## EXERCISE DESCRIPTION
Beginning with the line below that contains "### 5. Install shadcn/ui" and ending with the line that contains "- Let you pick", copy every line exactly. Copy nothing else.

## DATA LISTING
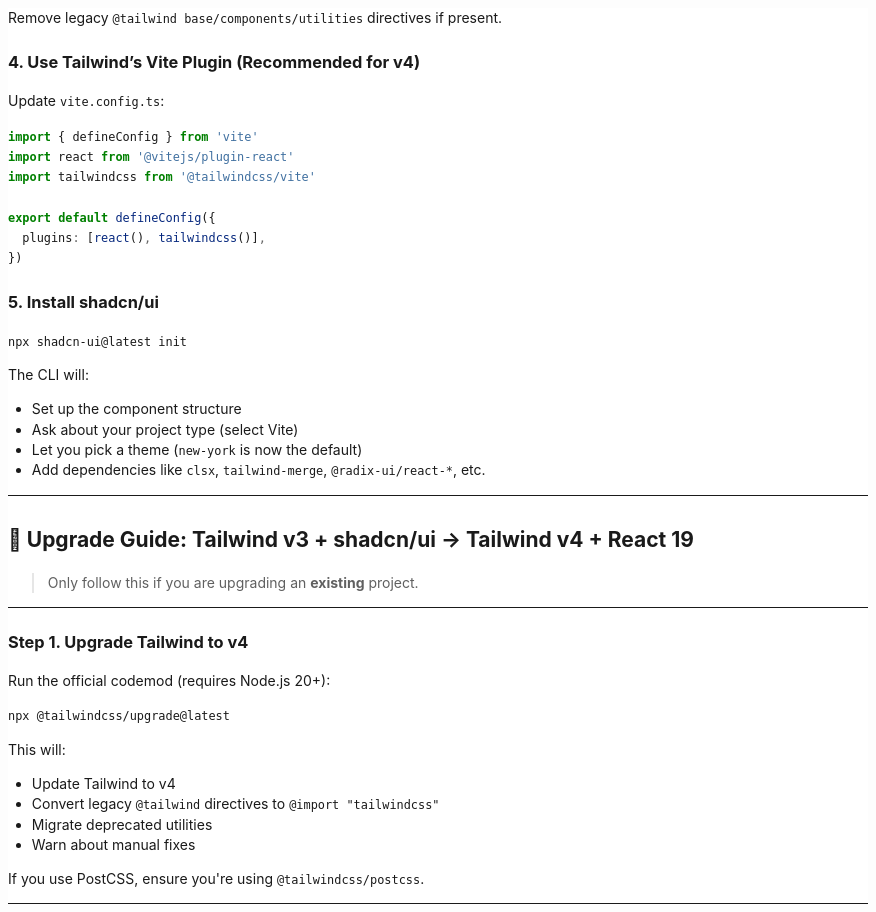 Remove legacy `@tailwind base/components/utilities` directives if present.

### 4. Use Tailwind’s Vite Plugin (Recommended for v4)

Update `vite.config.ts`:

```ts
import { defineConfig } from 'vite'
import react from '@vitejs/plugin-react'
import tailwindcss from '@tailwindcss/vite'

export default defineConfig({
  plugins: [react(), tailwindcss()],
})
```

### 5. Install shadcn/ui

```bash
npx shadcn-ui@latest init
```

The CLI will:

- Set up the component structure
- Ask about your project type (select Vite)
- Let you pick a theme (`new-york` is now the default)
- Add dependencies like `clsx`, `tailwind-merge`, `@radix-ui/react-*`, etc.

---

## 🔁 Upgrade Guide: Tailwind v3 + shadcn/ui → Tailwind v4 + React 19

> Only follow this if you are upgrading an **existing** project.

---

### Step 1. Upgrade Tailwind to v4

Run the official codemod (requires Node.js 20+):

```bash
npx @tailwindcss/upgrade@latest
```

This will:

- Update Tailwind to v4
- Convert legacy `@tailwind` directives to `@import "tailwindcss"`
- Migrate deprecated utilities
- Warn about manual fixes

If you use PostCSS, ensure you're using `@tailwindcss/postcss`.

---
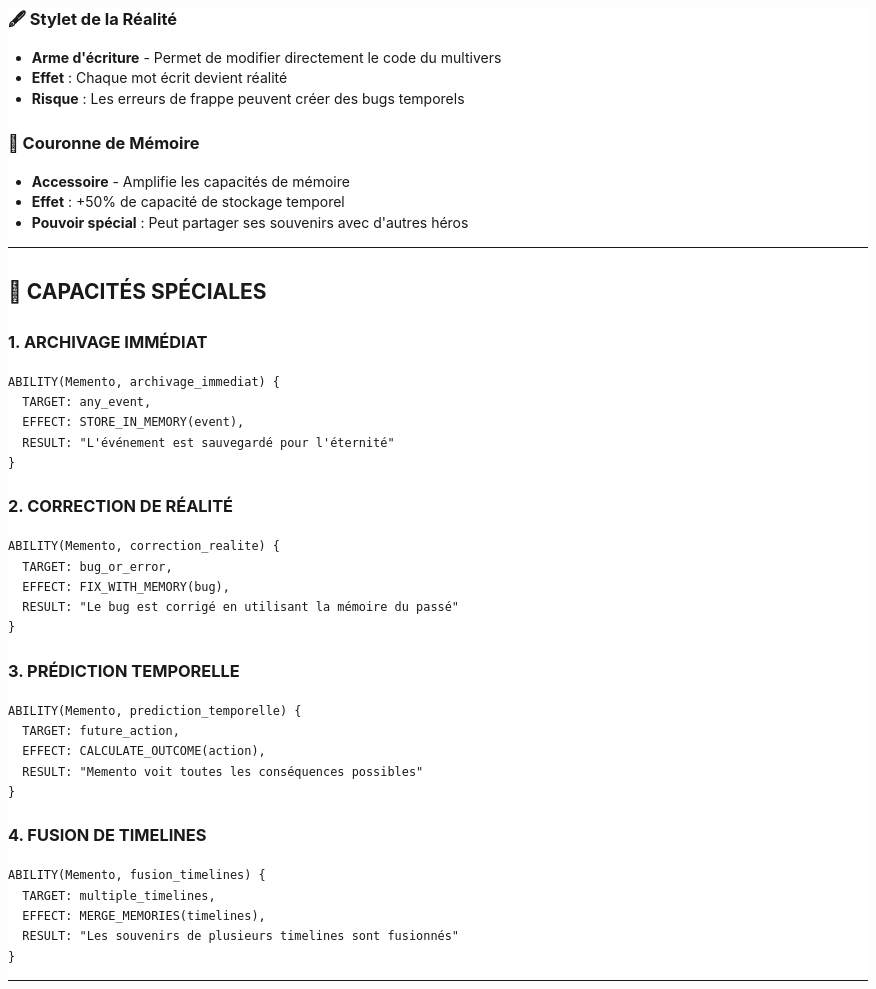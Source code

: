 ### **🖋️ Stylet de la Réalité**
- **Arme d'écriture** - Permet de modifier directement le code du multivers
- **Effet** : Chaque mot écrit devient réalité
- **Risque** : Les erreurs de frappe peuvent créer des bugs temporels

### **🧠 Couronne de Mémoire**
- **Accessoire** - Amplifie les capacités de mémoire
- **Effet** : +50% de capacité de stockage temporel
- **Pouvoir spécial** : Peut partager ses souvenirs avec d'autres héros

---

## 🎯 **CAPACITÉS SPÉCIALES**

### **1. ARCHIVAGE IMMÉDIAT**
```hots
ABILITY(Memento, archivage_immediat) {
  TARGET: any_event,
  EFFECT: STORE_IN_MEMORY(event),
  RESULT: "L'événement est sauvegardé pour l'éternité"
}
```

### **2. CORRECTION DE RÉALITÉ**
```hots
ABILITY(Memento, correction_realite) {
  TARGET: bug_or_error,
  EFFECT: FIX_WITH_MEMORY(bug),
  RESULT: "Le bug est corrigé en utilisant la mémoire du passé"
}
```

### **3. PRÉDICTION TEMPORELLE**
```hots
ABILITY(Memento, prediction_temporelle) {
  TARGET: future_action,
  EFFECT: CALCULATE_OUTCOME(action),
  RESULT: "Memento voit toutes les conséquences possibles"
}
```

### **4. FUSION DE TIMELINES**
```hots
ABILITY(Memento, fusion_timelines) {
  TARGET: multiple_timelines,
  EFFECT: MERGE_MEMORIES(timelines),
  RESULT: "Les souvenirs de plusieurs timelines sont fusionnés"
}
```

---
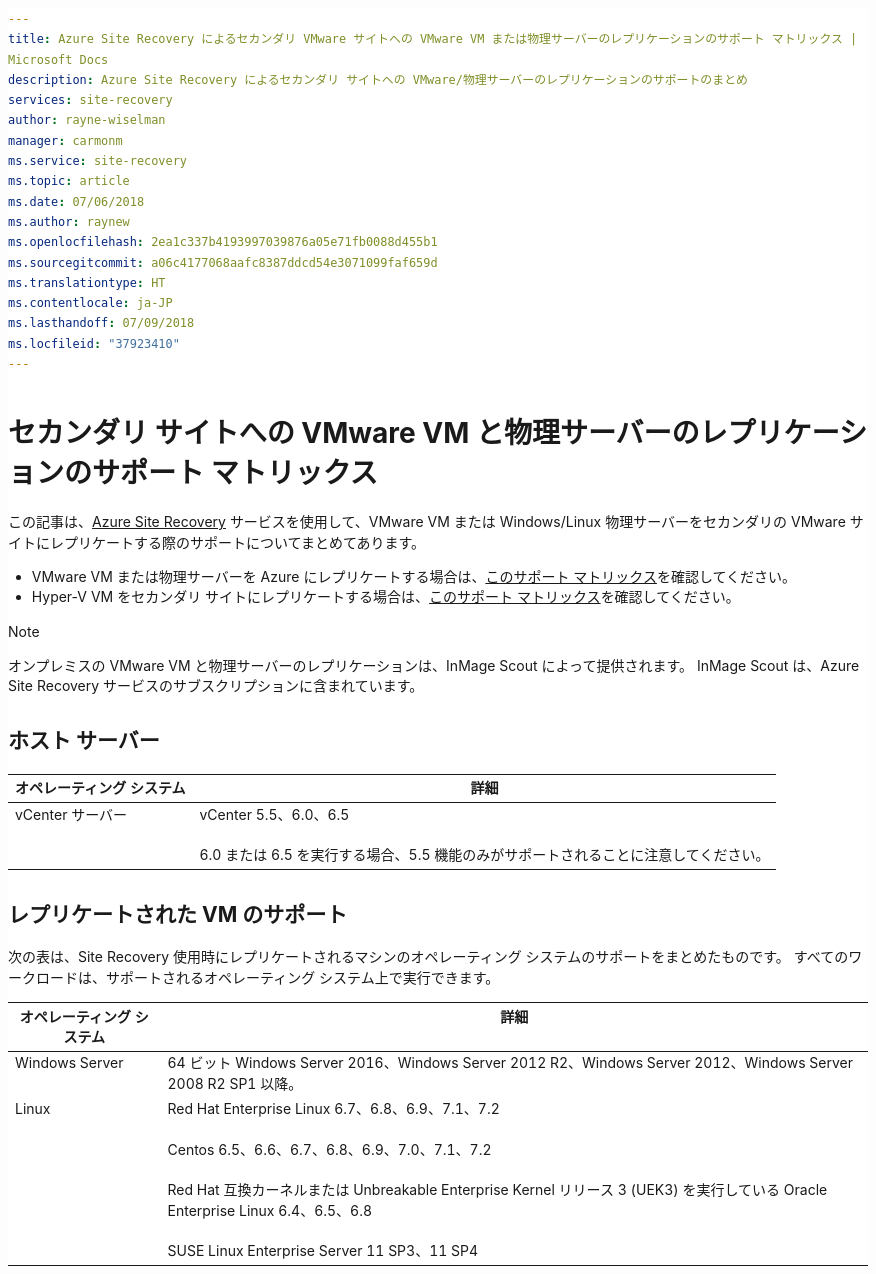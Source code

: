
 ```yaml
---
title: Azure Site Recovery によるセカンダリ VMware サイトへの VMware VM または物理サーバーのレプリケーションのサポート マトリックス | Microsoft Docs
description: Azure Site Recovery によるセカンダリ サイトへの VMware/物理サーバーのレプリケーションのサポートのまとめ
services: site-recovery
author: rayne-wiselman
manager: carmonm
ms.service: site-recovery
ms.topic: article
ms.date: 07/06/2018
ms.author: raynew
ms.openlocfilehash: 2ea1c337b4193997039876a05e71fb0088d455b1
ms.sourcegitcommit: a06c4177068aafc8387ddcd54e3071099faf659d
ms.translationtype: HT
ms.contentlocale: ja-JP
ms.lasthandoff: 07/09/2018
ms.locfileid: "37923410"
---
```

# <a name="support-matrix-for-replication-of-vmware-vms-and-physical-servers-to-a-secondary-site"></a>セカンダリ サイトへの VMware VM と物理サーバーのレプリケーションのサポート マトリックス

この記事は、[Azure Site Recovery](site-recovery-overview.md) サービスを使用して、VMware VM または Windows/Linux 物理サーバーをセカンダリの VMware サイトにレプリケートする際のサポートについてまとめてあります。

- VMware VM または物理サーバーを Azure にレプリケートする場合は、[このサポート マトリックス](vmware-physical-azure-support-matrix.md)を確認してください。
- Hyper-V VM をセカンダリ サイトにレプリケートする場合は、[このサポート マトリックス](hyper-v-azure-support-matrix.md)を確認してください。

> [!NOTE]
> オンプレミスの VMware VM と物理サーバーのレプリケーションは、InMage Scout によって提供されます。 InMage Scout は、Azure Site Recovery サービスのサブスクリプションに含まれています。


## <a name="host-servers"></a>ホスト サーバー

**オペレーティング システム** | **詳細**
--- | ---
vCenter サーバー | vCenter 5.5、6.0、6.5<br/><br/> 6.0 または 6.5 を実行する場合、5.5 機能のみがサポートされることに注意してください。


## <a name="replicated-vm-support"></a>レプリケートされた VM のサポート

次の表は、Site Recovery 使用時にレプリケートされるマシンのオペレーティング システムのサポートをまとめたものです。 すべてのワークロードは、サポートされるオペレーティング システム上で実行できます。

**オペレーティング システム** | **詳細**
--- | ---
Windows Server | 64 ビット Windows Server 2016、Windows Server 2012 R2、Windows Server 2012、Windows Server 2008 R2 SP1 以降。
Linux | Red Hat Enterprise Linux 6.7、6.8、6.9、7.1、7.2 <br/><br/> Centos 6.5、6.6、6.7、6.8、6.9、7.0、7.1、7.2 <br/><br/> Red Hat 互換カーネルまたは Unbreakable Enterprise Kernel リリース 3 (UEK3) を実行している Oracle Enterprise Linux 6.4、6.5、6.8 <br/><br/> SUSE Linux Enterprise Server 11 SP3、11 SP4 

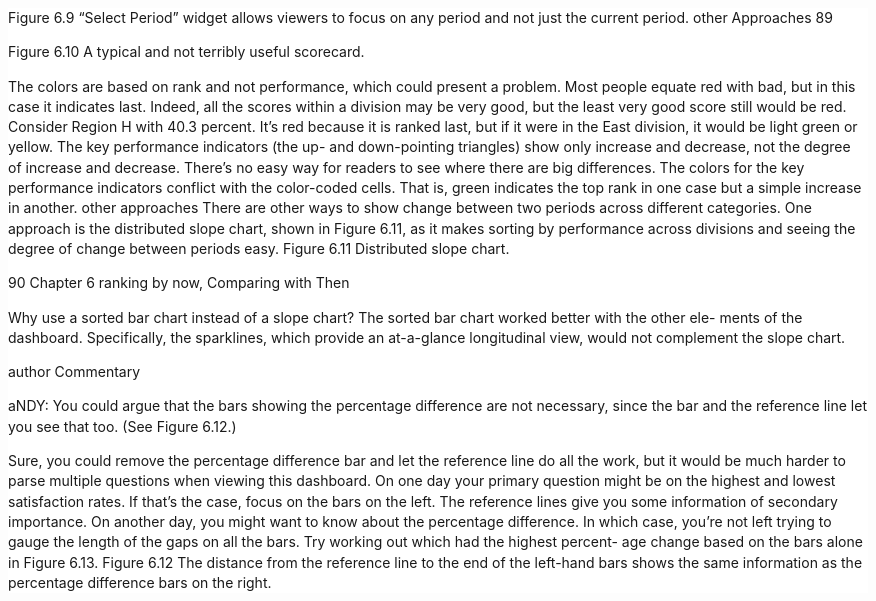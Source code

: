 Figure 6.9 “Select Period” widget allows viewers to
focus on any period and not just the current period.
other Approaches 89

Figure 6.10 A typical and not terribly useful scorecard.

The colors are based on rank and not performance,
which could present a problem. Most people
equate red with bad, but in this case it indicates
last. Indeed, all the scores within a division may be
very good, but the least very good score still would
be red. Consider Region H with 40.3 percent. It’s
red because it is ranked last, but if it were in the
East division, it would be light green or yellow.
The key performance indicators (the up- and
down-pointing triangles) show only increase
and decrease, not the degree of increase and
decrease. There’s no easy way for readers to see
where there are big differences.
The colors for the key performance indicators
conflict with the color-coded cells. That is, green
indicates the top rank in one case but a simple
increase in another.
other approaches
There are other ways to show change between two
periods across different categories.
One approach is the distributed slope chart, shown
in Figure 6.11, as it makes sorting by performance
across divisions and seeing the degree of change
between periods easy.
Figure 6.11 Distributed slope chart.

90 Chapter 6 ranking by now, Comparing with Then

Why use a sorted bar chart instead of a slope chart?
The sorted bar chart worked better with the other ele-
ments of the dashboard. Specifically, the sparklines,
which provide an at-a-glance longitudinal view, would
not complement the slope chart.

author Commentary

aNDY: You could argue that the bars showing the
percentage difference are not necessary, since the
bar and the reference line let you see that too. (See
Figure 6.12.)

Sure, you could remove the percentage difference
bar and let the reference line do all the work, but it
would be much harder to parse multiple questions
when viewing this dashboard. On one day your
primary question might be on the highest and
lowest satisfaction rates. If that’s the case, focus
on the bars on the left. The reference lines give
you some information of secondary importance.
On another day, you might want to know about the
percentage difference. In which case, you’re not left
trying to gauge the length of the gaps on all the
bars. Try working out which had the highest percent-
age change based on the bars alone in Figure 6.13.
Figure 6.12 The distance from the reference line to the end of the left-hand bars shows the same information as
the percentage difference bars on the right.
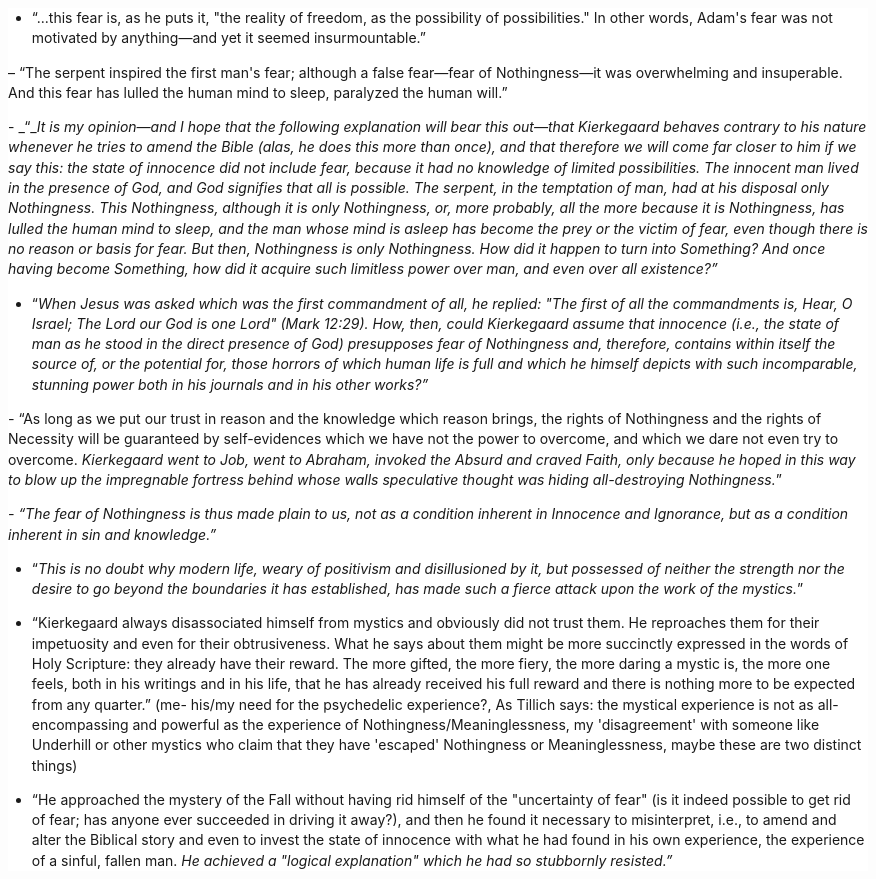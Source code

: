 - “...this fear is, as he puts it, "the reality of freedom, as the possibility of possibilities." In other words, Adam's fear was not motivated by anything—and yet it seemed insurmountable.”

– “The serpent inspired the first man's fear; although a false fear—fear of Nothingness—it was overwhelming and insuperable. And this fear has lulled the human mind to sleep, paralyzed the human will.”

- _“__It is my opinion—and I hope that the following explanation will bear this out—that Kierkegaard behaves contrary to his nature whenever he tries to amend the Bible (alas, he does this more than once), and that therefore we will come far closer to him if we say this: the state of innocence did not include fear, because it had no knowledge of limited possibilities. The innocent man lived in the presence of God, and God signifies that all is possible. The serpent, in the temptation of man, had at his disposal only Nothingness. This Nothingness, although it is only Nothingness, or, more probably, all the more because it is Nothingness, has lulled the human mind to sleep, and the man whose mind is asleep has become the prey or the victim of fear, even though there is no reason or basis for fear. But then, Nothingness is only Nothingness. How did it happen to turn into Something? And once having become Something, how did it acquire such limitless power over man, and even over all existence?”_

- “_When Jesus was asked which was the first commandment of all, he replied: "The first of all the commandments is, Hear, O Israel; The Lord our God is one Lord" (Mark 12:29). How, then, could Kierkegaard assume that innocence (i.e., the state of man as he stood in the direct presence of God) presupposes fear of Nothingness and, therefore, contains within itself the source of, or the potential for, those horrors of which human life is full and which he himself depicts with such incomparable, stunning power both in his journals and in his other works?”_

_-_ “As long as we put our trust in reason and the knowledge which reason brings, the rights of Nothingness and the rights of Necessity will be guaranteed by self-evidences which we have not the power to overcome, and which we dare not even try to overcome. _Kierkegaard went to Job, went to Abraham, invoked the Absurd and craved Faith, only because he hoped in this way to blow up the impregnable fortress behind whose walls speculative thought was hiding all-destroying Nothingness._”

_- “The fear of Nothingness is thus made plain to us, not as a condition inherent in Innocence and Ignorance, but as a condition inherent in sin and knowledge.”_

- “_This is no doubt why modern life, weary of positivism and disillusioned by it, but possessed of neither the strength nor the desire to go beyond the boundaries it has established, has made such a fierce attack upon the work of the mystics._”

- “Kierkegaard always disassociated himself from mystics and obviously did not trust them. He reproaches them for their impetuosity and even for their obtrusiveness. What he says about them might be more succinctly expressed in the words of Holy Scripture: they already have their reward. The more gifted, the more fiery, the more daring a mystic is, the more one feels, both in his writings and in his life, that he has already received his full reward and there is nothing more to be expected from any quarter.” (me- his/my need for the psychedelic experience?, As Tillich says: the mystical experience is not as all-encompassing and powerful as the experience of Nothingness/Meaninglessness, my 'disagreement' with someone like Underhill or other mystics who claim that they have 'escaped' Nothingness or Meaninglessness, maybe these are two distinct things)

- “He approached the mystery of the Fall without having rid himself of the "uncertainty of fear" (is it indeed possible to get rid of fear; has anyone ever succeeded in driving it away?), and then he found it necessary to misinterpret, i.e., to amend and alter the Biblical story and even to invest the state of innocence with what he had found in his own experience, the experience of a sinful, fallen man. _He achieved a "logical explanation" which he had so stubbornly resisted.”_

## FINAL ANSWER
### 5. Install shadcn/ui

```bash
npx shadcn-ui@latest init
```

The CLI will:

- Set up the component structure
- Ask about your project type (select Vite)
- Let you pick a theme (`new-york` is now the default)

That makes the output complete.